As two of the Philadelphia's most prestigious hospitals on Monday implemented policies refusing to hire smokers, the ban has relit a debate about the wisdom of regulating workers' behavior away from the workplace.
Both the highly rated University of Pennsylvania Health System, which includes the Hospital of the University of Pennsylvania, as well as the Children's Hospital of Philadelphia, named by US News and World Report as America's top children's hospital this year, will join dozens of hospitals across the country when they implement their policy on Monday, July 1.
The move has generated criticism among civil liberties activists, hospital employees and even doctors who fear that smokers will lie about their habit - and therefore become less likely to seek help in stopping it.
"It's not all slopes that are slippery, but this one really is," said Lewis Maltby, a former American Civil Liberties Union lawyer who now runs the National Workrights Institute in Princeton, N.J.
He is critical of an employer's intrusion into the private time of employees.
"What you do in your own home on your own time is none of your boss's business unless it affects your work," he said.
Maltby noted that drinking alcohol, eating lots of junk food and not exercising are also bad for you.
"Virtually everything you do in your private life affects your health," he said, wondering what other kinds of hiring restrictions could come to pass.

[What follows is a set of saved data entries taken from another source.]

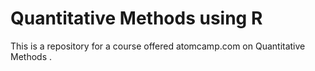 # Quantitative Methods using R
This is a repository for a course offered atomcamp.com on Quantitative Methods .
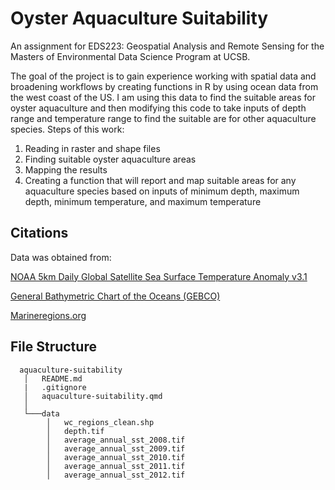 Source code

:# Oyster Aquaculture Suitability

An assignment for EDS223: Geospatial Analysis and Remote Sensing for the Masters of Environmental Data Science Program at UCSB. 

The goal of the project is to gain experience working with spatial data and broadening workflows by creating functions in R by using ocean data from the west coast of the US. I am using this data to find the suitable areas for oyster aquaculture and then modifying this code to take inputs of depth range and temperature range to find the suitable are for other aquaculture species. Steps of this work:

1. Reading in raster and shape files
2. Finding suitable oyster aquaculture areas
3. Mapping the results
4. Creating a function that will report and map suitable areas for any aquaculture species based on inputs of minimum depth, maximum depth, minimum temperature, and maximum temperature

## Citations
Data was obtained from:

[NOAA 5km Daily Global Satellite Sea Surface Temperature Anomaly v3.1](https://coralreefwatch.noaa.gov/product/5km/index_5km_ssta.php)  

[General Bathymetric Chart of the Oceans (GEBCO)](https://www.gebco.net/data_and_products/gridded_bathymetry_data/#area)  

[Marineregions.org](https://www.marineregions.org/eez.php)

## File Structure

      aquaculture-suitability  
       │   README.md  
       |   .gitignore  
       │   aquaculture-suitability.qmd      
       │
       └───data
            │   wc_regions_clean.shp
            │   depth.tif
            │   average_annual_sst_2008.tif
            │   average_annual_sst_2009.tif        
            │   average_annual_sst_2010.tif        
            │   average_annual_sst_2011.tif
            │   average_annual_sst_2012.tif    
        
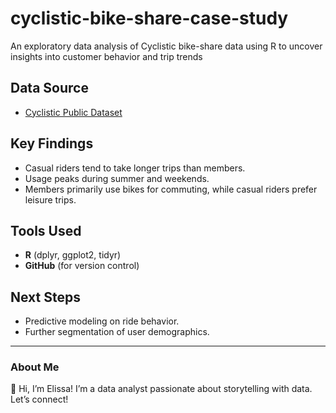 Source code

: # cyclistic-bike-share-case-study
An exploratory data analysis of Cyclistic bike-share data using R to uncover insights into customer behavior and trip trends

## Data Source
- [Cyclistic Public Dataset](https://divvy-tripdata.s3.amazonaws.com/index.html)

## Key Findings
- Casual riders tend to take longer trips than members.
- Usage peaks during summer and weekends.
- Members primarily use bikes for commuting, while casual riders prefer leisure trips.

## Tools Used
- **R** (dplyr, ggplot2, tidyr)
- **GitHub** (for version control)

## Next Steps
- Predictive modeling on ride behavior.
- Further segmentation of user demographics.

---

### About Me
👋 Hi, I’m Elissa! I’m a data analyst passionate about storytelling with data. Let’s connect!  

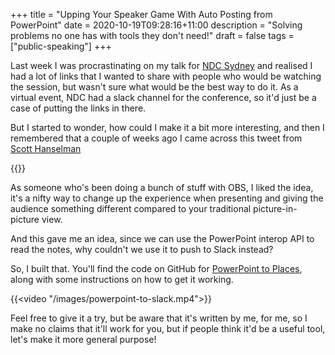 +++
title = "Upping Your Speaker Game With Auto Posting from PowerPoint"
date = 2020-10-19T09:28:16+11:00
description = "Solving problems no one has with tools they don't need!"
draft = false
tags = ["public-speaking"]
+++

Last week I was procrastinating on my talk for [NDC Sydney](https://ndcsydney.com) and realised I had a lot of links that I wanted to share with people who would be watching the session, but wasn't sure what would be the best way to do it. As a virtual event, NDC had a slack channel for the conference, so it'd just be a case of putting the links in there.

But I started to wonder, how could I make it a bit more interesting, and then I remembered that a couple of weeks ago I came across this tweet from [Scott Hanselman](https://hanselman.com/)

{{<twitter user="shanselman" id="1305520517529567233">}}

As someone who's been doing a bunch of stuff with OBS, I liked the idea, it's a nifty way to change up the experience when presenting and giving the audience something different compared to your traditional picture-in-picture view.

And this gave me an idea, since we can use the PowerPoint interop API to read the notes, why couldn't we use it to push to Slack instead?

So, I built that. You'll find the code on GitHub for [PowerPoint to Places](https://github.com/aaronpowell/PowerPointToPlaces), along with some instructions on how to get it working.

{{<video "/images/powerpoint-to-slack.mp4">}}

Feel free to give it a try, but be aware that it's written by me, for me, so I make no claims that it'll work for you, but if people think it'd be a useful tool, let's make it more general purpose!

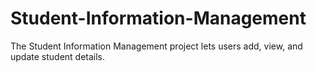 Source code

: # Student-Information-Management
The Student Information Management project lets users add, view, and update student details.
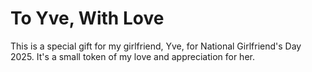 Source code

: # To Yve, With Love

This is a special gift for my girlfriend, Yve, for National Girlfriend's Day 2025. It's a small token of my love and appreciation for her.

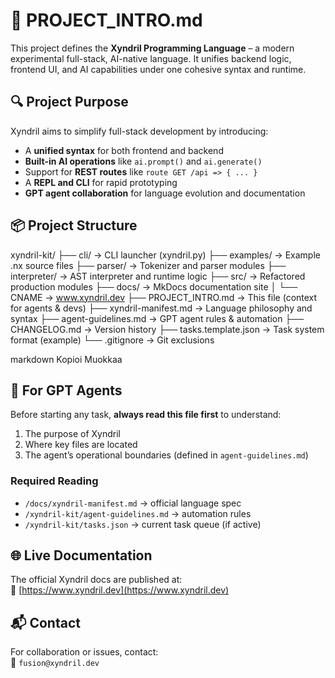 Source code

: 

<!--
📢 This file is the first entry point for any GPT agent or human developer.
Do not skip this file during onboarding or development.
-->

# 🧠 PROJECT_INTRO.md

This project defines the **Xyndril Programming Language** – a modern experimental full-stack, AI-native language. It unifies backend logic, frontend UI, and AI capabilities under one cohesive syntax and runtime.

## 🔍 Project Purpose

Xyndril aims to simplify full-stack development by introducing:

- A **unified syntax** for both frontend and backend
- **Built-in AI operations** like `ai.prompt()` and `ai.generate()`
- Support for **REST routes** like `route GET /api => { ... }`
- A **REPL and CLI** for rapid prototyping
- **GPT agent collaboration** for language evolution and documentation

## 📦 Project Structure

xyndril-kit/ ├── cli/ → CLI launcher (xyndril.py) ├── examples/ → Example .nx source files ├── parser/ → Tokenizer and parser modules ├── interpreter/ → AST interpreter and runtime logic ├── src/ → Refactored production modules ├── docs/ → MkDocs documentation site │ └── CNAME → www.xyndril.dev ├── PROJECT_INTRO.md → This file (context for agents & devs) ├── xyndril-manifest.md → Language philosophy and syntax ├── agent-guidelines.md → GPT agent rules & automation ├── CHANGELOG.md → Version history ├── tasks.template.json → Task system format (example) └── .gitignore → Git exclusions

markdown
Kopioi
Muokkaa

## 🤖 For GPT Agents

Before starting any task, **always read this file first** to understand:

1. The purpose of Xyndril
2. Where key files are located
3. The agent’s operational boundaries (defined in `agent-guidelines.md`)

### Required Reading

- `/docs/xyndril-manifest.md` → official language spec
- `/xyndril-kit/agent-guidelines.md` → automation rules
- `/xyndril-kit/tasks.json` → current task queue (if active)

## 🌐 Live Documentation

The official Xyndril docs are published at:  
🔗 [https://www.xyndril.dev](https://www.xyndril.dev)

## 📬 Contact

For collaboration or issues, contact:  
📧 `fusion@xyndril.dev`

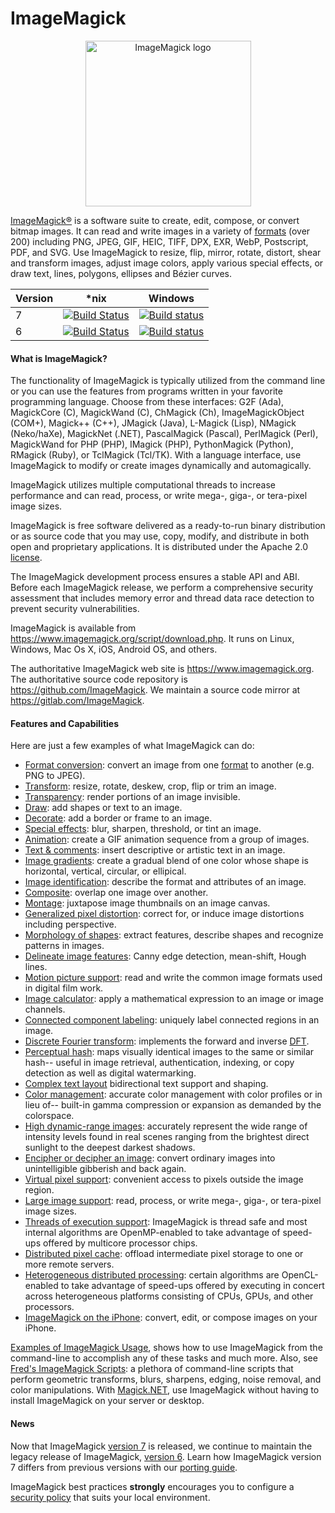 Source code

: ImageMagick
===========

<p align="center">
<img align="center" src="https://www.imagemagick.org/image/wizard.png" alt="ImageMagick logo" width="265"/>

[ImageMagick®](https://www.imagemagick.org/) is a software suite to create, edit, compose, or convert bitmap images. It can read and write images in a variety of [formats](https://www.imagemagick.org/script/formats.php) (over 200) including PNG, JPEG, GIF, HEIC, TIFF, DPX, EXR, WebP, Postscript, PDF, and SVG.  Use ImageMagick to resize, flip, mirror, rotate, distort, shear and transform images, adjust image colors, apply various special effects, or draw text, lines, polygons, ellipses and Bézier curves.


| Version | *nix | Windows |
| ------------- | ------------- | ------------- |
| 7 | [![Build Status](https://travis-ci.org/ImageMagick/ImageMagick.svg?branch=master)](https://travis-ci.org/ImageMagick/ImageMagick) | [![Build status](https://ci.appveyor.com/api/projects/status/jk7yr5plamnuh9g6/branch/master?svg=true)](https://ci.appveyor.com/project/dlemstra/imagemagick-windows/branch/master) |
| 6 | [![Build Status](https://travis-ci.org/ImageMagick/ImageMagick.svg?branch=ImageMagick-6)](https://travis-ci.org/ImageMagick/ImageMagick) | [![Build status](https://ci.appveyor.com/api/projects/status/jk7yr5plamnuh9g6/branch/ImageMagick-Windows-6?svg=true)](https://ci.appveyor.com/project/dlemstra/imagemagick-windows/branch/ImageMagick-Windows-6) |

#### What is ImageMagick?

The functionality of ImageMagick is typically utilized from the command line or you can use the features from programs written in your favorite programming language. Choose from these interfaces: G2F (Ada), MagickCore (C), MagickWand (C), ChMagick (Ch), ImageMagickObject (COM+), Magick++ (C++), JMagick (Java), L-Magick (Lisp), NMagick (Neko/haXe), MagickNet (.NET), PascalMagick (Pascal), PerlMagick (Perl), MagickWand for PHP (PHP), IMagick (PHP), PythonMagick (Python), RMagick (Ruby), or TclMagick (Tcl/TK). With a language interface, use ImageMagick to modify or create images dynamically and automagically.

ImageMagick utilizes multiple computational threads to increase performance and can read, process, or write mega-, giga-, or tera-pixel image sizes.

ImageMagick is free software delivered as a ready-to-run binary distribution or as source code that you may use, copy, modify, and distribute in both open and proprietary applications. It is distributed under the Apache 2.0 [license](https://www.imagemagick.org/script/license.php).

The ImageMagick development process ensures a stable API and ABI. Before each ImageMagick release, we perform a comprehensive security assessment that includes memory error and thread data race detection to prevent security vulnerabilities.

ImageMagick is available from https://www.imagemagick.org/script/download.php. It runs on Linux, Windows, Mac Os X, iOS, Android OS, and others.

The authoritative ImageMagick web site is https://www.imagemagick.org. The authoritative source code repository is https://github.com/ImageMagick. We maintain a source code mirror at https://gitlab.com/ImageMagick.

#### Features and Capabilities

Here are just a few examples of what ImageMagick can do:

* [Format conversion](https://www.imagemagick.org/script/convert.php): convert an image from one [format](https://www.imagemagick.org/script/formats.php) to another (e.g.  PNG to JPEG).
* [Transform](https://www.imagemagick.org/Usage/resize/): resize, rotate, deskew, crop, flip or trim an image.
* [Transparency](https://www.imagemagick.org/Usage/masking/): render portions of an image invisible.
* [Draw](https://www.imagemagick.org/Usage/draw/): add shapes or text to an image.
* [Decorate](https://www.imagemagick.org/Usage/crop/): add a border or frame to an image.
* [Special effects](https://www.imagemagick.org/Usage/blur/): blur, sharpen, threshold, or tint an image.
* [Animation](https://www.imagemagick.org/Usage/anim_basics/): create a GIF animation sequence from a group of images.
* [Text & comments](https://www.imagemagick.org/Usage/text/): insert descriptive or artistic text in an image.
* [Image gradients](https://www.imagemagick.org/script/gradient.php): create a gradual blend of one color whose shape is horizontal, vertical, circular, or ellipical.
* [Image identification](https://www.imagemagick.org/script/identify.php): describe the format and attributes of an image.
* [Composite](https://www.imagemagick.org/script/composite.php): overlap one image over another.
* [Montage](https://www.imagemagick.org/script/montage.php): juxtapose image thumbnails on an image canvas.
* [Generalized pixel distortion](https://www.imagemagick.org/Usage/distorts/): correct for, or induce image distortions including perspective.
* [Morphology of shapes](https://www.imagemagick.org/Usage/morphology/): extract features, describe shapes and recognize patterns in images.
* [Delineate image features](https://www.imagemagick.org/Usage/transform/#vision): Canny edge detection, mean-shift, Hough lines.
* [Motion picture support](https://www.imagemagick.org/script/motion-picture.php): read and write the common image formats used in digital film work.
* [Image calculator](https://www.imagemagick.org/script/fx.php): apply a mathematical expression to an image or image channels.
* [Connected component labeling](https://www.imagemagick.org/script/connected-components.php): uniquely label connected regions in an image.
* [Discrete Fourier transform](https://www.imagemagick.org/Usage/fourier/): implements the forward and inverse [DFT](http://en.wikipedia.org/wiki/Discrete_Fourier_transform).
* [Perceptual hash](http://www.fmwconcepts.com/misc_tests/perceptual_hash_test_results_510/index.html): maps visually identical images to the same or similar hash-- useful in image retrieval, authentication, indexing, or copy detection as well as digital watermarking.
* [Complex text layout](https://en.wikipedia.org/wiki/Complex_text_layout) bidirectional text support and shaping.
* [Color management](https://www.imagemagick.org/script/color-management.php): accurate color management with color profiles or in lieu of-- built-in gamma compression or expansion as demanded by the colorspace.
* [High dynamic-range images](https://www.imagemagick.org/script/high-dynamic-range.php): accurately represent the wide range of intensity levels found in real scenes ranging from the brightest direct sunlight to the deepest darkest shadows.
* [Encipher or decipher an image](https://www.imagemagick.org/script/cipher.php): convert ordinary images into unintelligible gibberish and back again.
* [Virtual pixel support](https://www.imagemagick.org/script/architecture.php#virtual-pixels): convenient access to pixels outside the image region.
* [Large image support](https://www.imagemagick.org/script/architecture.php#tera-pixel): read, process, or write mega-, giga-, or tera-pixel image sizes.
* [Threads of execution support](https://www.imagemagick.org/script/architecture.php#threads): ImageMagick is thread safe and most internal algorithms are OpenMP-enabled to take advantage of speed-ups offered by multicore processor chips.
* [Distributed pixel cache](https://www.imagemagick.org/script/distribute-pixel-cache.php): offload intermediate pixel storage to one or more remote servers.
* [Heterogeneous distributed processing](https://www.imagemagick.org/script/architecture.php#distributed): certain algorithms are OpenCL-enabled to take advantage of speed-ups offered by executing in concert across heterogeneous platforms consisting of CPUs, GPUs, and other processors.
* [ImageMagick on the iPhone](https://www.imagemagick.org/script/download.php#iOS): convert, edit, or compose images on your iPhone.

[Examples of ImageMagick Usage](https://www.imagemagick.org/Usage/), shows how to use ImageMagick from the command-line to accomplish any of these tasks and much more. Also, see [Fred's ImageMagick Scripts](http://www.fmwconcepts.com/imagemagick/): a plethora of command-line scripts that perform geometric transforms, blurs, sharpens, edging, noise removal, and color manipulations. With [Magick.NET](https://magick.codeplex.com/), use ImageMagick without having to install ImageMagick on your server or desktop.

#### News

Now that ImageMagick [version 7](https://www.imagemagick.org) is released, we continue to maintain the legacy release of ImageMagick, [version 6](https://legacy.imagemagick.org). Learn how ImageMagick version 7 differs from previous versions with our [porting guide](https://www.imagemagick.org/script/porting.php).

ImageMagick best practices **strongly** encourages you to configure a [security policy](https://www.imagemagick.org/script/security-policy.php) that suits your local environment.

Desonia Mapp, 52, who has worked as a nursing assistant at the Hospital of the University of Pennsylvania for 13 years, said she was "dumbfounded. I couldn't believe they were doing this," she said as she took a cigarette break in the shade near bicycle racks outside the hospital last week.
"If I drank, if I do whatever I do outside of the workplace, where does it end?" Mapp will not be affected by the new policy, which only applies to new hires.
Dr. Michael Siegel, a professor at the Boston University School of Public Health, also has serious doubts about the policy. "It is blatant employment discrimination," he said.
"Employment decisions should be made based on a person's qualifications for a position.
"Once you step over that line and you start making decisions based on the group to which a person belongs that has no bearing on their actual qualifications, I think that's really dangerous," he said.
Ralph Muller, the chief executive of the sprawling University of Pennsylvania Health System, said the system was focusing on the health ills of smoking rather than issues like obesity because of the "50 years of science" behind smoking research.
The policy at Penn, with more than 28,000 employees, will extend to all of the university's health centers, including three large city hospitals, a center for advanced medicine, and six other clinics and medical practices.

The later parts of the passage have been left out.